### Work request
Each line of the data that includes the string "stylize" is to be copied out.

### Data in this exercise
##############################
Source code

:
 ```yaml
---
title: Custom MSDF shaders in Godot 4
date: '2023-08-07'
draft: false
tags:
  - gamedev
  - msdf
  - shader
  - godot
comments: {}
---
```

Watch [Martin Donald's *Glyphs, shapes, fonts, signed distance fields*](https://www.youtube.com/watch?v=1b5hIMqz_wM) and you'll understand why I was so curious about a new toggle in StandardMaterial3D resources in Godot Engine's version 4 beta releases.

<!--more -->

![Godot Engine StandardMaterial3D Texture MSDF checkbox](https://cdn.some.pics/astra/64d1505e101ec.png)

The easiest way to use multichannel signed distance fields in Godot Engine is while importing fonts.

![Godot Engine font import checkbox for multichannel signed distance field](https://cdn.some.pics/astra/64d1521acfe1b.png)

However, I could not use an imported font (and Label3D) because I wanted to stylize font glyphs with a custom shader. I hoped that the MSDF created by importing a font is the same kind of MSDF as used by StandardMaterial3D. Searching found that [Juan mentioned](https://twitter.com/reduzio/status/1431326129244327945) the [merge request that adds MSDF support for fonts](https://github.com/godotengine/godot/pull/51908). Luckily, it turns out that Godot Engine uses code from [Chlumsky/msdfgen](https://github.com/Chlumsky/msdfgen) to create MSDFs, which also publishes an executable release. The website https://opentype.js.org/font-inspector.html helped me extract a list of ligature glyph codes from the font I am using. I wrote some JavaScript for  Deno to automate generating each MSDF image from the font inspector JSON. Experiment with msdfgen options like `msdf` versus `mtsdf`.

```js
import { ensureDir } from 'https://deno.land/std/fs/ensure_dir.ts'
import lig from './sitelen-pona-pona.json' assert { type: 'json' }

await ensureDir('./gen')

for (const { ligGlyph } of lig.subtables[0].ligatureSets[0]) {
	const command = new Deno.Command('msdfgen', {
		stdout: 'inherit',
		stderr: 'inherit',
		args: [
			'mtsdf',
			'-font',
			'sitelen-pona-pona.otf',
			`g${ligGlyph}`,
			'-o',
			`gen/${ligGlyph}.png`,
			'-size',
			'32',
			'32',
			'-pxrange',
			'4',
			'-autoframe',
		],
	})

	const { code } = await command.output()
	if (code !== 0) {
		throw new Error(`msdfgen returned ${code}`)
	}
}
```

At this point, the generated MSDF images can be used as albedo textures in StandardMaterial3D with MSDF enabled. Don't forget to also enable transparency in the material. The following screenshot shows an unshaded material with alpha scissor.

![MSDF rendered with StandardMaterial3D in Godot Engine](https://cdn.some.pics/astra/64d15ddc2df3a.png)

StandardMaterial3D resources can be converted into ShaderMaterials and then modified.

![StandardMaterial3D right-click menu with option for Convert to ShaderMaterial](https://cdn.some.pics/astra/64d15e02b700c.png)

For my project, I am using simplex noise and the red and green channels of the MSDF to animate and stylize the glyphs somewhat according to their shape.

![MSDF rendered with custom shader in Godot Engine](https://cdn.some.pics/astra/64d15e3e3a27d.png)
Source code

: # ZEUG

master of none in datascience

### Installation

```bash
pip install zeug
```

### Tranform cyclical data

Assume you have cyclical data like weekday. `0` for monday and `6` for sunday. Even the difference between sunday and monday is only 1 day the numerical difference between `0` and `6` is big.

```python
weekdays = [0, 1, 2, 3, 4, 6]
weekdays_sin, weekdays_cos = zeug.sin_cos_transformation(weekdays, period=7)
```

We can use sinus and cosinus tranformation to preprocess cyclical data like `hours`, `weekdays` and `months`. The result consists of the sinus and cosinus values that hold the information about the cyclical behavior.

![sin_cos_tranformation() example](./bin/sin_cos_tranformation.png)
##############################
### Response to the exercise
However, I could not use an imported font (and Label3D) because I wanted to stylize font glyphs with a custom shader. I hoped that the MSDF created by importing a font is the same kind of MSDF as used by StandardMaterial3D. Searching found that [Juan mentioned](https://twitter.com/reduzio/status/1431326129244327945) the [merge request that adds MSDF support for fonts](https://github.com/godotengine/godot/pull/51908). Luckily, it turns out that Godot Engine uses code from [Chlumsky/msdfgen](https://github.com/Chlumsky/msdfgen) to create MSDFs, which also publishes an executable release. The website https://opentype.js.org/font-inspector.html helped me extract a list of ligature glyph codes from the font I am using. I wrote some JavaScript for  Deno to automate generating each MSDF image from the font inspector JSON. Experiment with msdfgen options like `msdf` versus `mtsdf`.
For my project, I am using simplex noise and the red and green channels of the MSDF to animate and stylize the glyphs somewhat according to their shape.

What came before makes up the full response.